Packaging with Docker 🔗

The ContainerTask runs docker container in OpenMOLE. It is based on a container engine running without administration privileges called udocker. Using this task, you can run containers from the docker hub, or containers exported from docker.

Containers from the docker hub 🔗

A simple task running a python container would look like:

val container =
  ContainerTask(
    "python:3.6-stretch",
    """python -c 'print("youpi")'"""
  )

You can run this task. At launch time, it downloads the python image from the docker hub in order to be able to run it afterwards.

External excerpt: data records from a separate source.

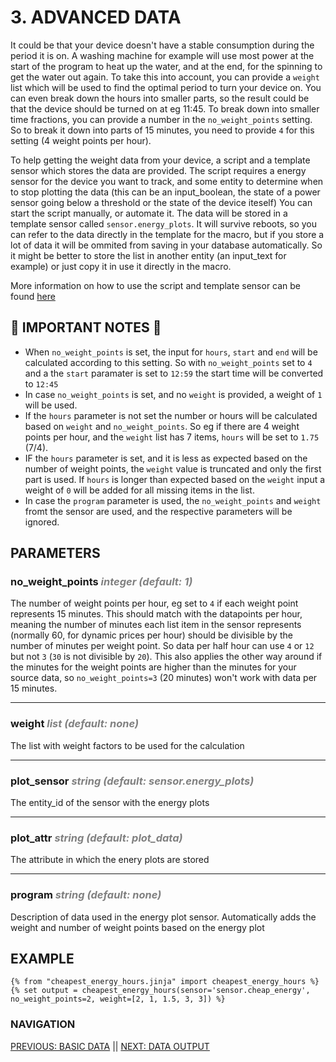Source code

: # 3. ADVANCED DATA

It could be that your device doesn't have a stable consumption during the period it is on. A washing machine for example will use most power at the start of the program to heat up the water, and at the end, for the spinning to get the water out again.
To take this into account, you can provide a `weight` list which will be used to find the optimal period to turn your device on. You can even break down the hours into smaller parts, so the result could be that the device should be turned on at eg 11:45.
To break down into smaller time fractions, you can provide a number in the `no_weight_points` setting. So to break it down into parts of 15 minutes, you need to provide `4` for this setting (4 weight points per hour).

To help getting the weight data from your device, a script and a template sensor which stores the data are provided. The script requires a energy sensor for the device you want to track, and some entity to determine when to stop plotting the data (this can be an input_boolean, the state of a power sensor going below a threshold or the state of the device iteself)
You can start the script manually, or automate it. The data will be stored in a template sensor called `sensor.energy_plots`. It will survive reboots, so you can refer to the data directly in the template for the macro, but if you store a lot of data it will be ommited from saving in your database automatically. So it might be better to store the list in another entity (an input_text for example) or just copy it in use it directly in the macro.

More information on how to use the script and template sensor can be found [here](../example_package/README.md)

## 🚨 IMPORTANT NOTES 🚨

* When `no_weight_points` is set, the input for `hours`, `start` and `end` will be calculated according to this setting. So with `no_weight_points` set to `4` and a the `start` paramater is set to `12:59` the start time will be converted to `12:45`
* In case `no_weight_points` is set, and no `weight` is provided, a weight of `1` will be used.
* If the `hours` parameter is not set the number or hours will be calculated based on `weight` and `no_weight_points`. So eg if there are 4 weight points per hour, and the `weight` list has 7 items, `hours` will be set to `1.75` (7/4).
* IF the `hours` parameter is set, and it is less as expected based on the number of weight points, the `weight` value is truncated and only the first part is used. If `hours` is longer than expected based on the `weight` input a weight of `0` will be added for all missing items in the list.
* In case the `program` parameter is used, the `no_weight_points` and `weight` fromt the sensor are used, and the respective parameters will be ignored.

## PARAMETERS

### **no_weight_points** <span style="color:grey">_integer (default: 1)_</span>
The number of weight points per hour, eg set to `4` if each weight point represents 15 minutes. This should match with the datapoints per hour, meaning the number of minutes each list item in the sensor represents (normally 60, for dynamic prices per hour) should be divisible by the number of minutes per weight point. So data per half hour can use `4` or `12` but not `3` (`30` is not divisible by `20`). This also applies the other way around if the minutes for the weight points are higher than the minutes for your source data, so `no_weight_points=3` (20 minutes) won't work with data per 15 minutes.
***
### **weight** <span style="color:grey">_list (default: none)_</span>
The list with weight factors to be used for the calculation
***
### **plot_sensor** <span style="color:grey">_string (default: sensor.energy_plots)_</span>
The entity_id of the sensor with the energy plots
***
### **plot_attr** <span style="color:grey">_string (default: plot_data)_</span>
The attribute in which the enery plots are stored
***
### **program** <span style="color:grey">_string (default: none)_</span>
Description of data used in the energy plot sensor. Automatically adds the weight and number of weight points based on the energy plot

## EXAMPLE

```jinja
{% from "cheapest_energy_hours.jinja" import cheapest_energy_hours %}
{% set output = cheapest_energy_hours(sensor='sensor.cheap_energy', no_weight_points=2, weight=[2, 1, 1.5, 3, 3]) %}
```

### NAVIGATION
[PREVIOUS: BASIC DATA](./2-basic_data.md) || [NEXT: DATA OUTPUT](4-data_output.md)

Let's imagine a slightly more complete example: we will use the following python script, which uses the numpy library to multiply a matrix (stored in a csv file) by a scalar number.

import sys
import numpy
from numpy import *
from array import *
import csv

input = open(sys.argv[1],'r')
n = float(sys.argv[2])

print("reading the matrix")
data = csv.reader(input)
headers = next(data, None)

array = numpy.array(list(data)).astype(float)

print(array)
print(n)
mult = array * n

print("saving the matrix")
numpy.savetxt(sys.argv[3], mult, fmt='%g')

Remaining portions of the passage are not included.